One may ask how we can understand this from a practical, a scientific point of view. The answer is that external things are not in direct connection with us, and so they are often unattainable by us. We can sometimes attain our wish, although frequently we fail; but in seeking the kingdom of heaven we seek the center of all, both within and without, for all that is in heaven or on earth is directly connected with the center. In this way we are able to reach all that is on earth and in heaven from the center; but whatever we seek which is not at the center may be snatched away from us.

In the Quran it is written that God is the light of the heavens and of the earth. Besides the desire to obtain the things of the earth there is that innermost desire, working unconsciously every moment of life, to come into touch with the infinite. When a painter is painting, or when a musician is singing or playing, if he thinks, 'It is my painting, my playing, my music', he may have a certain satisfaction, but it is like a drop in the ocean. If, however, he connects his painting or his music with the consciousness of God, if he thinks, 'It is Thy painting, Thy music, not mine', then he connects himself with the center, and his life becomes the life of God.

There is much in life that one can call good, there is much to be contented with, and there is much that one can admire, if one can only adopt this attitude; this is what can make a man contented and give him a happy life. God is the painter of all this beautiful creation, and if we do not connect ourselves with the painter we cannot admire his painting. When one goes to the house of a friend whom one likes and admires every little thing is so pleasant; but when one goes to the house of an enemy everything is disagreeable. Our devotion, our love, our friendship for God can make the whole of creation a source of happiness. In the house of a dear friend a loaf of bread, a glass of milk, is most delicious; but in the house of someone we dislike even the best dishes are tasteless.
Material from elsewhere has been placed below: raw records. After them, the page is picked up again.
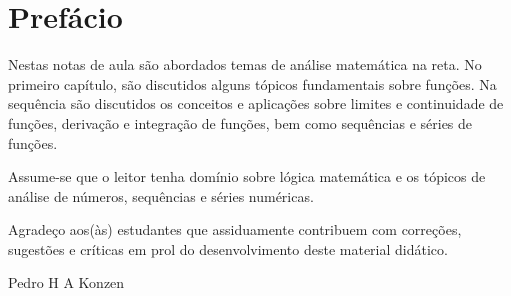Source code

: 
\chapter*{Prefácio}\label{prefacio}

Nestas notas de aula são abordados temas de análise matemática na reta. No primeiro capítulo, são discutidos alguns tópicos fundamentais sobre funções. Na sequência são discutidos os conceitos e aplicações sobre limites e continuidade de funções, derivação e integração de funções, bem como sequências e séries de funções.

Assume-se que o leitor tenha domínio sobre lógica matemática e os tópicos de análise de números, sequências e séries numéricas.

Agradeço aos(às) estudantes que assiduamente contribuem com correções, sugestões e críticas em prol do desenvolvimento deste material didático.

\begin{flushright}
  Pedro H A Konzen
\end{flushright}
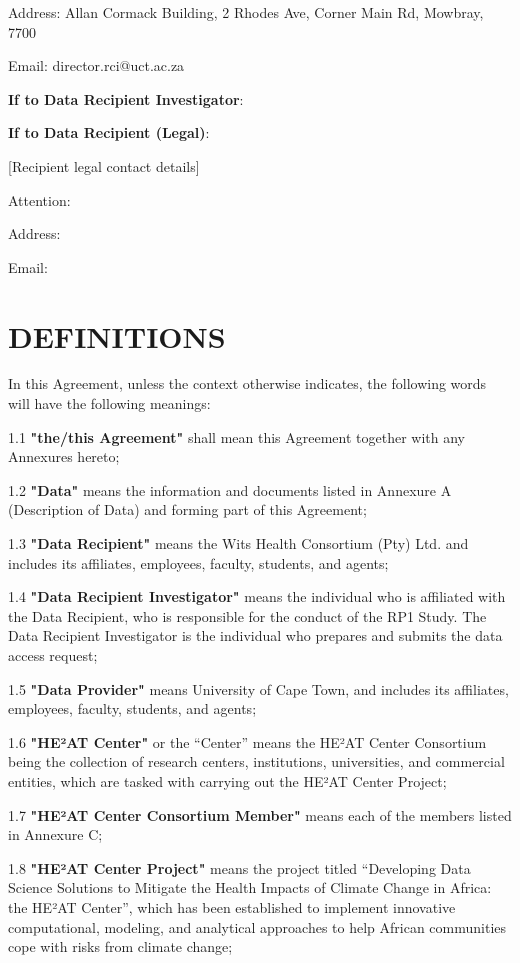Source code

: \documentclass[12pt,letterpaper]{article}
\begin{document}
Address: Allan Cormack Building, 2 Rhodes Ave, Corner Main Rd, Mowbray, 7700

Email: director.rci@uct.ac.za

\textbf{If to Data Recipient Investigator}:

\textbf{If to Data Recipient (Legal)}:

[Recipient legal contact details]

Attention:

Address:

Email:

\section{DEFINITIONS}

In this Agreement, unless the context otherwise indicates, the following words will have the following meanings:

1.1 \textbf{"the/this Agreement"} shall mean this Agreement together with any Annexures hereto;

1.2 \textbf{"Data"} means the information and documents listed in Annexure A (Description of Data) and forming part of this Agreement;

1.3 \textbf{"Data Recipient"} means the Wits Health Consortium (Pty) Ltd. and includes its affiliates, employees, faculty, students, and agents;

1.4 \textbf{"Data Recipient Investigator"} means the individual who is affiliated with the Data Recipient, who is responsible for the conduct of the RP1 Study. The Data Recipient Investigator is the individual who prepares and submits the data access request;

1.5 \textbf{"Data Provider"} means University of Cape Town, and includes its affiliates, employees, faculty, students, and agents;

1.6 \textbf{"HE²AT Center"} or the ``Center'' means the HE²AT Center Consortium being the collection of research centers, institutions, universities, and commercial entities, which are tasked with carrying out the HE²AT Center Project;

1.7 \textbf{"HE²AT Center Consortium Member"} means each of the members listed in Annexure C;

1.8 \textbf{"HE²AT Center Project"} means the project titled ``Developing Data Science Solutions to Mitigate the Health Impacts of Climate Change in Africa: the HE²AT Center'', which has been established to implement innovative computational, modeling, and analytical approaches to help African communities cope with risks from climate change;
\end{document}
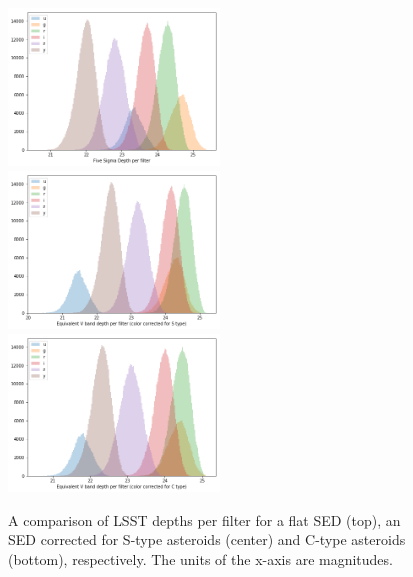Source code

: \begin{figure}[tb!]
\begin{center}
\includegraphics[width=0.5\textwidth]{figs/5sig_filter.png}\\
\includegraphics[width=0.5\textwidth]{figs/5sig_filter_S.png}\\
\includegraphics[width=0.5\textwidth]{figs/5sig_filter_C.png}
\end{center}
\caption{A comparison of \gls{LSST} depths per filter for a flat \gls{SED} (top), an \gls{SED} corrected for S-type asteroids (center) and C-type asteroids (bottom), respectively. The units of the x-axis are magnitudes. }
\label{fig:sed}       %
\end{figure}
%
% 
\clearpage
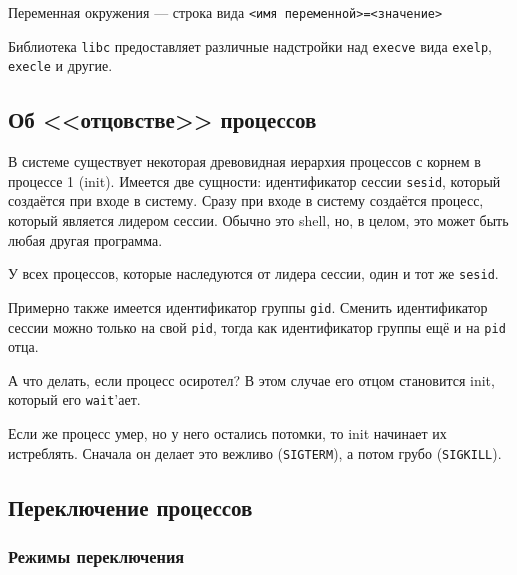 Переменная окружения --- строка вида \verb!<имя переменной>=<значение>!

Библиотека \verb!libc! предоставляет различные надстройки над \verb!execve! вида \verb!exelp!, \verb!execle! и другие.

\subsection{Об <<отцовстве>> процессов}

В системе существует некоторая древовидная иерархия процессов с корнем в процессе 1 (init). Имеется две сущности: идентификатор сессии \verb!sesid!, который создаётся при входе в систему. Сразу при входе в систему создаётся процесс, который является лидером сессии. Обычно это shell, но, в целом, это может быть любая другая программа.

У всех процессов, которые наследуются от лидера сессии, один и тот же \verb!sesid!.

Примерно также имеется идентификатор группы \verb!gid!. Сменить идентификатор сессии можно только на свой \verb!pid!, тогда как идентификатор группы ещё и на \verb!pid! отца.

А что делать, если процесс осиротел? В этом случае его отцом становится init, который его \verb!wait!'ает.

Если же процесс умер, но у него остались потомки, то init начинает их истреблять. Сначала он делает это вежливо (\verb!SIGTERM!), а потом грубо (\verb!SIGKILL!).

\subsection{Переключение процессов}

\subsubsection{Режимы переключения}

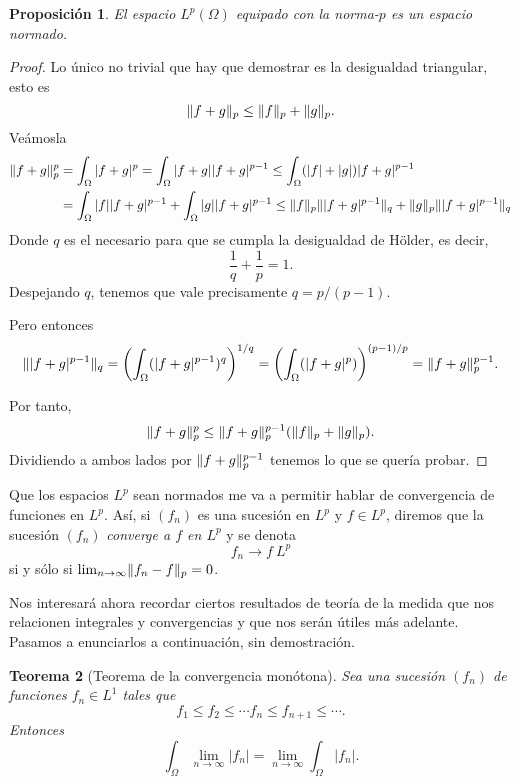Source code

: \documentclass[12pt,a4paper]{book}
\DeclarePairedDelimiter\norm{\lVert}{\rVert}
\newtheorem{thm}{Teorema}[section]
\newtheorem{prop}[thm]{Proposición}
\theoremstyle{definition} \newtheorem{defn}[thm]{Definición}
\theoremstyle{definition} \newtheorem{ejemplo}[thm]{Ejemplo}
\theoremstyle{definition} \newtheorem{ejercicio}[thm]{Ejercicio}
\theoremstyle{remark} \newtheorem*{obs}{Observación}
\begin{document}
\begin{prop}
  El espacio $L^p(\Omega)$ equipado con la norma-$p$ es un espacio normado.
\end{prop}
\begin{proof}
  Lo único no trivial que hay que demostrar es la desigualdad triangular, esto es
  \begin{equation*}
    \norm{f+g}_p \leq \norm{f}_p + \norm{g}_p.
  \end{equation*}
  Veámosla
  \begin{align*}
    \norm{f+g}_p^p &= \int_\Omega |f+g|^p = \int_\Omega |f+g||f+g|^{p-1} \leq \int_\Omega (|f|+|g|) |f+g|^{p-1} \\ & = \int_\Omega |f| |f+g|^{p-1} + \int_\Omega |g| |f+g|^{p-1} \leq \norm{f}_p \norm{|f+g|^{p-1}}_q +\norm{g}_p \norm{|f+g|^{p-1}}_q
  \end{align*}
  Donde $q$ es el necesario para que se cumpla la desigualdad de Hölder, es decir, 
  \begin{equation*}
    \frac{1}{q}+\frac{1}{p}=1.
  \end{equation*}
  Despejando $q$, tenemos que vale precisamente $q=p/(p-1)$.

  Pero entonces
  \begin{equation*}
    \norm{|f+g|^{p-1}}_q=\left( \int_\Omega (|f+g|^{p-1})^q \right)^{1/q}=\left( \int_\Omega (|f+g|^p) \right)^{(p-1)/p}=\norm{f+g}_p^{p-1}.
  \end{equation*}
  
  Por tanto,
  \begin{equation*}
    \norm{f+g}_p^p \leq \norm{f+g}_p^{p-1}(\norm{f}_p + \norm{g}_p).
  \end{equation*}
  Dividiendo a ambos lados por $\norm{f+g}_p^{p-1}$ tenemos lo que se quería probar.
\end{proof}

Que los espacios $L^p$ sean normados me va a permitir hablar de convergencia de funciones en $L^p$. Así, si $(f_n)$ es una sucesión en $L^p$ y $f\in L^p$, diremos que la sucesión $(f_n)$ \emph{converge a $f$ en $L^p$} y se denota
\begin{equation*}
  f_n \rightarrow f \ L^p
\end{equation*}
si y sólo si $\lim_{n\rightarrow \infty} \norm{f_n-f}_p=0$.

Nos interesará ahora recordar ciertos resultados de teoría de la medida que nos relacionen integrales y convergencias y que nos serán útiles más adelante. Pasamos a enunciarlos a continuación, sin demostración.
\begin{thm}[Teorema de la convergencia monótona]
  Sea una sucesión $(f_n)$ de funciones $f_n \in L^1$ tales que
  \begin{equation*}
    f_1 \leq f_2 \leq \cdots f_n \leq f_{n+1} \leq \cdots.
  \end{equation*}
  Entonces 
  \begin{equation*}
    \int_\Omega \lim_{n\rightarrow \infty } |f_n| = \lim_{n\rightarrow \infty} \int_\Omega |f_n|.
  \end{equation*}
\end{thm}
\end{document}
And as soon as one begins to realize that the mansions in the house of the Father are in this world with its many religions, races, and nations, which yet are all in the house of God, then, however humble and difficult the situation in life, it must sooner or later become happier and better; for we feel that we are in the house of the one we love and admire, and all that we meet with we accept with love and gratitude because it comes from the one we love.

For all his claims to civilization and progress, man seems to have fallen into the greatest error. For centuries the world has not been in such a state as it is now, one nation hating the other, looking with contempt on another. What do we call it? Is it progress or is it a standstill? Or is it worse than that? Is this not the time when thoughtful souls should awake from sleep, and devote themselves to doing whatever good they can to humanity in order to better the conditions of the world, instead of each one thinking only of his own interests?